Proplatelet release.
In vivo, proplatelets extend into bone marrow vascular sinusoids, where they may be released and enter the bloodstream. The actual events surrounding platelet release in vivo have not been identified because of the rarity of megakaryocytes within the bone marrow. The events leading up to platelet release within cultured murine megakaryocytes have been documented. After complete conversion of the megakaryocyte cytoplasm into a network of proplatelets, a retraction event occurs, which releases individual proplatelets from the proplatelet mass (27). Proplatelets are released as chains of platelet-sized particles, with the most commonly released structure resembling a barbell, a narrow shaft connecting 2 teardrop-shaped tips. Electron microscopic analysis of these barbell structures illustrates linear microtubule bundles within the shafts and a coil of microtubules, reminiscent of the mature platelet marginal band, within the ends. Individual platelet-sized particles are also released from proplatelet-producing megakaryocytes or released proplatelets. Although the actual release event has yet to be captured, the platelet-sized particle is thought be liberated as the proplatelet shaft increasingly narrows. See Figure 4 for an overview of platelet formation.
Figure 4
Overview of megakaryocyte production of platelets. As megakaryocytes transition from immature cells (A) to released platelets (E), a systematic series of events occurs. (B) The cells first undergo nuclear endomitosis, organelle synthesis, and dramatic cytoplasmic maturation and expansion, while a microtubule array, emanating from centrosomes, is established. (C) Prior to the onset of proplatelet formation, centrosomes disassemble and microtubules translocate to the cell cortex. Proplatelet formation commences with the development of thick pseudopods. (D) Sliding of overlapping microtubules drives proplatelet elongation as organelles are tracked into proplatelet ends, where nascent platelets assemble. Proplatelet formation continues to expand throughout the cell while bending and branching amplify existing proplatelet ends. (E) The entire megakaryocyte cytoplasm is converted into a mass of proplatelets, which are released from the cell. The nucleus is eventually extruded from the mass of proplatelets, and individual platelets are released from proplatelet ends.

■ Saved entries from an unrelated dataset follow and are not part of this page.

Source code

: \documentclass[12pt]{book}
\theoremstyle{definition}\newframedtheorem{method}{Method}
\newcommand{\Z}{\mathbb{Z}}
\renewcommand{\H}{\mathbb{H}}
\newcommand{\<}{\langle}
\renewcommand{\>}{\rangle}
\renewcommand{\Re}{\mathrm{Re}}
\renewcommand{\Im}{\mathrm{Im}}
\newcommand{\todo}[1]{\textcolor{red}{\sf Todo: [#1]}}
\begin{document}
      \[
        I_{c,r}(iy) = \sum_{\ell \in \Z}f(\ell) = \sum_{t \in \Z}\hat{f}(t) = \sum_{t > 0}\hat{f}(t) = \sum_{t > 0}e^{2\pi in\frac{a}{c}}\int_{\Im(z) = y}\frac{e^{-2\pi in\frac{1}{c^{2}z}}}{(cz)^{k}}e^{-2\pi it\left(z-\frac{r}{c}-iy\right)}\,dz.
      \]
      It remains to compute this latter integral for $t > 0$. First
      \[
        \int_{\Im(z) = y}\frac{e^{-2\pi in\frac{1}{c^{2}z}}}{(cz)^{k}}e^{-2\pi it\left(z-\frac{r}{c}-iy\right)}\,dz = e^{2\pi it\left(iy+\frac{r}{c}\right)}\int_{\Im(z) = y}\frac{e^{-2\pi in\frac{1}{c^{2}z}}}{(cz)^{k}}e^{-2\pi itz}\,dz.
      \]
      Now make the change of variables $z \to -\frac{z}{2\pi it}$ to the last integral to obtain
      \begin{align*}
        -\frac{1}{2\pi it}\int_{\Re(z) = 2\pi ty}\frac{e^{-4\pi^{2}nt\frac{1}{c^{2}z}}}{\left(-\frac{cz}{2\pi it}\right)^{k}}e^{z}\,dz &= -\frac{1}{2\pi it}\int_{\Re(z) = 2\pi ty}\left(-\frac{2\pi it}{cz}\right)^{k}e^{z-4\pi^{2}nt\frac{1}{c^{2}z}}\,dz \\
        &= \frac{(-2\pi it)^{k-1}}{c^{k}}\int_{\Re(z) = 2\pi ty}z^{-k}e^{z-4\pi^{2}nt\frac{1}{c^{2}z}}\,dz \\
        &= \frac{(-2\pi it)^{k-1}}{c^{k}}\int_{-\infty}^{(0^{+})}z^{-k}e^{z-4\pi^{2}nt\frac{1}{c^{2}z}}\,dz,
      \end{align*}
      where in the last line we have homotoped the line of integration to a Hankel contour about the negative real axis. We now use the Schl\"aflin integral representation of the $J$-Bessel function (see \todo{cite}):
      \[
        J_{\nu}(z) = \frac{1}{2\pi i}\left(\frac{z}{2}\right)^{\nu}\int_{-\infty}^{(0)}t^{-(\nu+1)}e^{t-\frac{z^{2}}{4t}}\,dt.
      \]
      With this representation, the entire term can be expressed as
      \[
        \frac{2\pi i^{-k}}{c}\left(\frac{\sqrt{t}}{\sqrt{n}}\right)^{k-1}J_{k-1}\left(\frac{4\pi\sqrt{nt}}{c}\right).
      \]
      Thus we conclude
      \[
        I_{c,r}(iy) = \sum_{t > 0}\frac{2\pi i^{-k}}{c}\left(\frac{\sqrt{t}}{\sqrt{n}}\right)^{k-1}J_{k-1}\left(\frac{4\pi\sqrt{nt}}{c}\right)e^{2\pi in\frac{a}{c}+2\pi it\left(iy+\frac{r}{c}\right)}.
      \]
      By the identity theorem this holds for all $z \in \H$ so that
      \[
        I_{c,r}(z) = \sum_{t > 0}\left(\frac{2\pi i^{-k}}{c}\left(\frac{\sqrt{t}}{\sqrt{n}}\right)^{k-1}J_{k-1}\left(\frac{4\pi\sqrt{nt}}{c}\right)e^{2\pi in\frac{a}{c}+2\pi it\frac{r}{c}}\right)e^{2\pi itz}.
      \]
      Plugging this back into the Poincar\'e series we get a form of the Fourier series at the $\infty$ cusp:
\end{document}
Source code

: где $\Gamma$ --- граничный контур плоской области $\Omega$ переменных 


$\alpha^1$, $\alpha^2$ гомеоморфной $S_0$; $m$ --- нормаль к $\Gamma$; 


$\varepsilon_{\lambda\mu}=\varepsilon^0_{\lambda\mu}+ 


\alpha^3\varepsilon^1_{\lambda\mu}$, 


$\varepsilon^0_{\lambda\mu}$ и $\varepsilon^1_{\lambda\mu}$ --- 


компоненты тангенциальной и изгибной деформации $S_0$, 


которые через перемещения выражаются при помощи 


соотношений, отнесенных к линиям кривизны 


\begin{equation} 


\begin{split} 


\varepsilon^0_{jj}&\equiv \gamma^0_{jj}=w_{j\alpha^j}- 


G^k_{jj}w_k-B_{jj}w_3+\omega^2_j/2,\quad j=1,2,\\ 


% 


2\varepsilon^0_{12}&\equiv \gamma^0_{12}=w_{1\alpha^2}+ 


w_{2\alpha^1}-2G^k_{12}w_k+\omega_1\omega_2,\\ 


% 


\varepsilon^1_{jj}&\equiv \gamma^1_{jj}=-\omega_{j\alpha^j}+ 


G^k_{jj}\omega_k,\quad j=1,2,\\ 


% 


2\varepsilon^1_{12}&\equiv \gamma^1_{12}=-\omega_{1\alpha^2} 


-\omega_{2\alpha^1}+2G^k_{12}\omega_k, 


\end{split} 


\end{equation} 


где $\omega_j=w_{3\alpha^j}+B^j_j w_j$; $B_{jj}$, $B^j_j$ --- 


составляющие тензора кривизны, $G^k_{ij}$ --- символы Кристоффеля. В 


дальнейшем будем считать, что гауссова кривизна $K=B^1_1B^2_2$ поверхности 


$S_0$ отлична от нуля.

Apoptosis in platelet biogenesis.
The process of platelet assembly in megakaryocytes exhibits some characteristics associated with apoptosis, including cytoskeletal reorganization, membrane condensation, and ruffling. These similarities have led to further investigations aimed at determining whether apoptosis is a major force driving proplatelet formation and platelet release. Apoptosis, programmed cell death, is responsible for destruction of the nucleus in senescent megakaryocytes (55). However, it is thought that a specialized apoptotic process may lead to platelet assembly and release. Apoptosis has been described in megakaryocytes (56) and found to be more prominent in mature megakaryocytes as opposed to immature cells (57, 58). A number of apoptotic factors, both proapoptotic and antiapoptotic, have been identified in megakaryocytes (reviewed in ref. 59). Apoptosis-inhibitory proteins such as Bcl-2 and Bcl-xL are expressed in early megakaryocytes. When overexpressed in megakaryocytes, both factors inhibit proplatelet formation (60, 61). Bcl-2 is absent in mature blood platelets, and Bcl-xL is absent from senescent megakaryocytes (62), consistent with a role for apoptosis in mature megakaryocytes. Proapoptotic factors, including caspases and NO, are also expressed in megakaryocytes. Evidence indicating a role for caspases in platelet assembly is strong. Caspase activation has been established as a requirement for proplatelet formation. Caspase-3 and caspase-9 are active in mature megakaryocytes, and inhibition of these caspases blocks proplatelet formation (60). NO has been implicated in the release of platelet-sized particles from the megakaryocytic cell line Meg-01 and may work in conjunction with TPO to augment platelet release (63, 64). Other proapoptotic factors expressed in megakaryocytes and thought to be involved in platelet production include TGF-?1 and SMAD proteins (65). Of interest is the distinct accumulation of apoptotic factors in mature megakaryocytes and mature platelets (66). For instance, caspase-3 and caspase-9 are active in terminally differentiated megakaryocytes. However, only caspase-3 is abundant in platelets (67), while caspase-9 is absent (66). Similarly, caspase-12, found in megakaryocytes, is absent in platelets (42). These data support differential mechanisms for programmed death in platelets and megakaryocytes and suggest the selective delivery and restriction of apoptotic factors to nascent platelets during proplatelet-based platelet assembly.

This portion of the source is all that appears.